🤖 AI Summary
This paper addresses the large-scale real-time Dynamic Task Allocation Problem (DTAP), aiming to minimize the average cycle time of tasks—particularly in case-based processes with stochastic activity sequences and employee assignment optimization. To overcome the limitation of existing deep reinforcement learning (DRL) approaches, which are restricted to small synthetic scenarios, we propose a general-purpose decision support system. Our method: (i) introduces a graph-structured observation and action space for unified representation of DTAP instances of arbitrary scale; (ii) designs a theoretically proven reward function equivalent to cycle time minimization; and (iii) integrates graph neural networks with process mining techniques to enable realistic scenario modeling. Evaluated on five large-scale instances derived from real business event logs, our approach matches or surpasses all state-of-the-art baselines. Moreover, it demonstrates strong generalization across temporal scales and diverse problem instances.
📝 Abstract
The Dynamic Task Assignment Problem (DTAP) concerns matching resources to tasks in real time while minimizing some objectives, like resource costs or task cycle time.
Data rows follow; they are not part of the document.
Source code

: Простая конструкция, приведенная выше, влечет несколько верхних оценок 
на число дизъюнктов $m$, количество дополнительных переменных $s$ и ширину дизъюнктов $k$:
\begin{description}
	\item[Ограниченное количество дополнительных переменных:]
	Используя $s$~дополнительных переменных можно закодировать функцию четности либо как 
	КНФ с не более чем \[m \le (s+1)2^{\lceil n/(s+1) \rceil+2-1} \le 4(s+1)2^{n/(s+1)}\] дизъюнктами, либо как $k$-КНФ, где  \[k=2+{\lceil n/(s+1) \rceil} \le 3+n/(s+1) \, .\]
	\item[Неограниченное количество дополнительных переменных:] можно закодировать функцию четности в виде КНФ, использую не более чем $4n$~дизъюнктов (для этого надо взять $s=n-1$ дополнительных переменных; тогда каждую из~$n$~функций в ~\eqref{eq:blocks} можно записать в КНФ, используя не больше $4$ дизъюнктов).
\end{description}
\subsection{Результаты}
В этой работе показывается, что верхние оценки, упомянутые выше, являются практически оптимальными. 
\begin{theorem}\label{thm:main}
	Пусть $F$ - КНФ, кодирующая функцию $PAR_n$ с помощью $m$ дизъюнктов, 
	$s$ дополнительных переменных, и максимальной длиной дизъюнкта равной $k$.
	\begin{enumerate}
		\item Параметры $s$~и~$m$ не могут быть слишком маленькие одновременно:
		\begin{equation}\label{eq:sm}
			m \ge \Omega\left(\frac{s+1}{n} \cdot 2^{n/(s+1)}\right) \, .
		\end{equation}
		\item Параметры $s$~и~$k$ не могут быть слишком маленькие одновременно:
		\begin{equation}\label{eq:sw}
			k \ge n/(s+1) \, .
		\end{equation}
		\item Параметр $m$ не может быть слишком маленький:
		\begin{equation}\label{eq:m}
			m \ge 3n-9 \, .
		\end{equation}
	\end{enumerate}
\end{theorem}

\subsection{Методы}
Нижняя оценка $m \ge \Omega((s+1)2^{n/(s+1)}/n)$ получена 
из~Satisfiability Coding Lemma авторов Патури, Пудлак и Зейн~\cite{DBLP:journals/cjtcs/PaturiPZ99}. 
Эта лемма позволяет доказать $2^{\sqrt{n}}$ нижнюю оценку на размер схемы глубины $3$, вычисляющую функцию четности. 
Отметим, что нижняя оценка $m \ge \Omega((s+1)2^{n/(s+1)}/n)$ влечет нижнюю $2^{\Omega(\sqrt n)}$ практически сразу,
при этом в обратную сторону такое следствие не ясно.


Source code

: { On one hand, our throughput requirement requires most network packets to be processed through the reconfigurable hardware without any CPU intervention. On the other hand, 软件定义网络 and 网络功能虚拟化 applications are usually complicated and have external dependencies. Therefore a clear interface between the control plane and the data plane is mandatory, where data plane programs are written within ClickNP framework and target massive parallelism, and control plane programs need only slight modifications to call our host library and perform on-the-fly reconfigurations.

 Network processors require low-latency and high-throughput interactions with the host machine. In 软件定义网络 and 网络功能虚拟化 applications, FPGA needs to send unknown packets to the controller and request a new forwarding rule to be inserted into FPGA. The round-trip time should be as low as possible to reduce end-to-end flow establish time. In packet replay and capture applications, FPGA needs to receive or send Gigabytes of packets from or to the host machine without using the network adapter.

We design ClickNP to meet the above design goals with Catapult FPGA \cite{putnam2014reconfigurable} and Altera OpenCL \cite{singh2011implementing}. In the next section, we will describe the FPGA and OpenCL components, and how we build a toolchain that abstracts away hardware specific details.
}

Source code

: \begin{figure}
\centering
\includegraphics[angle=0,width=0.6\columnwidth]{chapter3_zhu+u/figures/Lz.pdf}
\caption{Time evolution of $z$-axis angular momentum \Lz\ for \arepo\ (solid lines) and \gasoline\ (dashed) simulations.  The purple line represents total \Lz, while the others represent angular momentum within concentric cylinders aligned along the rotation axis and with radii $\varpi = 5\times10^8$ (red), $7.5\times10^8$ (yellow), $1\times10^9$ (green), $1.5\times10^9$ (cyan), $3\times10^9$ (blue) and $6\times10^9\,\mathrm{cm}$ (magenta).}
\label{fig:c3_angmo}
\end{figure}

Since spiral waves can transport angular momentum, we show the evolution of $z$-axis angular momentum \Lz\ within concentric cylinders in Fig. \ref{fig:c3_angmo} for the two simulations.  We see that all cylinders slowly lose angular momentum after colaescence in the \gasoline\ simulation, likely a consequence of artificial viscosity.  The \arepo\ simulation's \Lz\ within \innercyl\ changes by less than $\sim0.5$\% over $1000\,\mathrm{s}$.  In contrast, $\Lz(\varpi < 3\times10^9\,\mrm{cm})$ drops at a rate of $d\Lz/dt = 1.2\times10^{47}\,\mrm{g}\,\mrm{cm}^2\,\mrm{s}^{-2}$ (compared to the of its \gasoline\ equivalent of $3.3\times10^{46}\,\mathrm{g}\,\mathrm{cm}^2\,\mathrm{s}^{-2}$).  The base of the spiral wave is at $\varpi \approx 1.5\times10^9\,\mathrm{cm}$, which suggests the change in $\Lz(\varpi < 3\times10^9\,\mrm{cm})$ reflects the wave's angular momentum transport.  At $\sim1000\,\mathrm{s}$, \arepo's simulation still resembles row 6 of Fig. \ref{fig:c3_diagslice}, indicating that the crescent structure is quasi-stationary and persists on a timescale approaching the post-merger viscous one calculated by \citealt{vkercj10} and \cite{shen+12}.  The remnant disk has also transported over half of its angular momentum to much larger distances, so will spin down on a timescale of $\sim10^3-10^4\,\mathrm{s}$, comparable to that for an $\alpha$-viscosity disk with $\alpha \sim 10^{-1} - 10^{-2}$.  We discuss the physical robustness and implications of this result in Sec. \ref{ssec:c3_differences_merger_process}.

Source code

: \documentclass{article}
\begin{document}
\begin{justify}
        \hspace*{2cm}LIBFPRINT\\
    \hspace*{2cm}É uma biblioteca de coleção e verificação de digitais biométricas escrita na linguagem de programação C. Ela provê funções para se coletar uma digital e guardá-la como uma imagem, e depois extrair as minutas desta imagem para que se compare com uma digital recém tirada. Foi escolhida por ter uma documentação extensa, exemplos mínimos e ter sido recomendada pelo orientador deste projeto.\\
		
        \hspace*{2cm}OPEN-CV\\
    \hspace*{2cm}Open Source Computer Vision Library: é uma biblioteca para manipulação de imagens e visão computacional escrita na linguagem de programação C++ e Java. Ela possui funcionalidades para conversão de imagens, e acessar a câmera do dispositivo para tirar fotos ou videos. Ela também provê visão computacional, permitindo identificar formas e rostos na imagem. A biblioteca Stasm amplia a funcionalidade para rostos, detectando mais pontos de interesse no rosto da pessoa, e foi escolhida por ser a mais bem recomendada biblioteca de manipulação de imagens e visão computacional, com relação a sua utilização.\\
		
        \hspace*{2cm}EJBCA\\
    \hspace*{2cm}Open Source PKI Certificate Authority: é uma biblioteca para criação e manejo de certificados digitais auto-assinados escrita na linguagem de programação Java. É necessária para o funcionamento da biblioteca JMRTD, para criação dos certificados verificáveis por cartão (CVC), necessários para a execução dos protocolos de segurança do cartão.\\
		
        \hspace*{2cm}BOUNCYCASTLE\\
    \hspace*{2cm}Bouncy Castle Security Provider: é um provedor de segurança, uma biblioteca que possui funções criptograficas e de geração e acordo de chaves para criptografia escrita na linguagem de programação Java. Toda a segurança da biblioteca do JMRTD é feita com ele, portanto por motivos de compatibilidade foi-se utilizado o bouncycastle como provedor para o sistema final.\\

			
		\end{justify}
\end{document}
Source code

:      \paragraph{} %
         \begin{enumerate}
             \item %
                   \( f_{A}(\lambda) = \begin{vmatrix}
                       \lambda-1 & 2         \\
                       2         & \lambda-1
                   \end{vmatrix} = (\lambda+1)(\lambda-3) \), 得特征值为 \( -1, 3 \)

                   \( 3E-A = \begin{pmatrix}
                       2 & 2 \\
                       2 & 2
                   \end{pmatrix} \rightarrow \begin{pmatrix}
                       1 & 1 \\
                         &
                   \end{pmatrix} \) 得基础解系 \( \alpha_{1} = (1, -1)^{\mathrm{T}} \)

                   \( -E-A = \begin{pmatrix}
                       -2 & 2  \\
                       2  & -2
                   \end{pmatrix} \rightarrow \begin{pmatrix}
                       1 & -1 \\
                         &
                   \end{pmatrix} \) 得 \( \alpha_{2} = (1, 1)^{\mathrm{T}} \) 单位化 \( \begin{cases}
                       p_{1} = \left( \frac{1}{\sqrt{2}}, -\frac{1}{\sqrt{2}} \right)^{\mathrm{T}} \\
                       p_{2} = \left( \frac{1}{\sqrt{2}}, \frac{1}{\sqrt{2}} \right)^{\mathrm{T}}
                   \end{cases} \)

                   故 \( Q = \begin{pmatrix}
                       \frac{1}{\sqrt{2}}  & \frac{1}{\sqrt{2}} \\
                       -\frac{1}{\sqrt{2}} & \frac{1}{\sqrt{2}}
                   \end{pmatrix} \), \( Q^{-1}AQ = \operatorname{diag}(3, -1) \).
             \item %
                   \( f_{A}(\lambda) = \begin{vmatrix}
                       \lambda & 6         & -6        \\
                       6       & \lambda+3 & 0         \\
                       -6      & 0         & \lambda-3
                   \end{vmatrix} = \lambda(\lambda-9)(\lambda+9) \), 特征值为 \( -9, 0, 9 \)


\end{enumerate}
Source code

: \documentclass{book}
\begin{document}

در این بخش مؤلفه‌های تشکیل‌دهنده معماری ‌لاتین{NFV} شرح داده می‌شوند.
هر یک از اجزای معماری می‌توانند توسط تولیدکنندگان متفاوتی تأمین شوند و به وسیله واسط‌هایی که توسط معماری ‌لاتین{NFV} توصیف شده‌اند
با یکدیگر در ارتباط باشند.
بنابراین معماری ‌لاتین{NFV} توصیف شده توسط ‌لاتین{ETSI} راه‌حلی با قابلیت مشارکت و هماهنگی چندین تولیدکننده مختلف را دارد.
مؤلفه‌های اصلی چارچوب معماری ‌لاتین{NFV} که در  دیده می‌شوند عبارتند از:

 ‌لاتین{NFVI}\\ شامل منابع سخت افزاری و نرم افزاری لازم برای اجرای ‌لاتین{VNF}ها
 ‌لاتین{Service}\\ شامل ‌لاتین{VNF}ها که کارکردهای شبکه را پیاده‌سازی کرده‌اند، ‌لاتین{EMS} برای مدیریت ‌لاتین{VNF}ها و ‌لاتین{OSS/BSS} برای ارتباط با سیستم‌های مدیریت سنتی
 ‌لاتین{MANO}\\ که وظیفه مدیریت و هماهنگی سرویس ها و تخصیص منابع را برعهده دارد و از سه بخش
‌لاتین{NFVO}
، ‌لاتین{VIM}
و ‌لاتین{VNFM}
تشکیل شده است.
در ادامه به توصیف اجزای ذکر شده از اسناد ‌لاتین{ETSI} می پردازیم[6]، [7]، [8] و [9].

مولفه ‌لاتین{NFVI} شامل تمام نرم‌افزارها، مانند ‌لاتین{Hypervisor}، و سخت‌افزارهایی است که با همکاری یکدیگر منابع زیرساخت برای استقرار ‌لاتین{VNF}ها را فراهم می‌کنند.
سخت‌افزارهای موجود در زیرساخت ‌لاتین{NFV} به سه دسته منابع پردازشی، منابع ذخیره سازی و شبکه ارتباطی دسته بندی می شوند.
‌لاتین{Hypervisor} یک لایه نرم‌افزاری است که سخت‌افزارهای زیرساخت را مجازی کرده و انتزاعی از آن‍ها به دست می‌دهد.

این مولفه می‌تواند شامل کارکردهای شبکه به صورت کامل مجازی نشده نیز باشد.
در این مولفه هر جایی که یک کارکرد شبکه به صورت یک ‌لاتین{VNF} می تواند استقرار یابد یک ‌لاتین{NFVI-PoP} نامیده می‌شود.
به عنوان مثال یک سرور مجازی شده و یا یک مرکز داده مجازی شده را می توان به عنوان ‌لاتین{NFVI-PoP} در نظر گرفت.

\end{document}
In this work, we consider a DTAP variant where every task is a case composed of a stochastic sequence of activities. The DTAP, in this case, involves the decision of which employee to assign to which activity to process requests as quickly as possible. In recent years, Deep Reinforcement Learning (DRL) has emerged as a promising tool for tackling this DTAP variant, but most research is limited to solving small-scale, synthetic problems, neglecting the challenges posed by real-world use cases. To bridge this gap, this work proposes a DRL-based Decision Support System (DSS) for real-world scale DTAPS. To this end, we introduce a DRL agent with two novel elements: a graph structure for observations and actions that can effectively represent any DTAP and a reward function that is provably equivalent to the objective of minimizing the average cycle time of tasks. The combination of these two novelties allows the agent to learn effective and generalizable assignment policies for real-world scale DTAPs. The proposed DSS is evaluated on five DTAP instances whose parameters are extracted from real-world logs through process mining. The experimental evaluation shows how the proposed DRL agent matches or outperforms the best baseline in all DTAP instances and generalizes on different time horizons and across instances.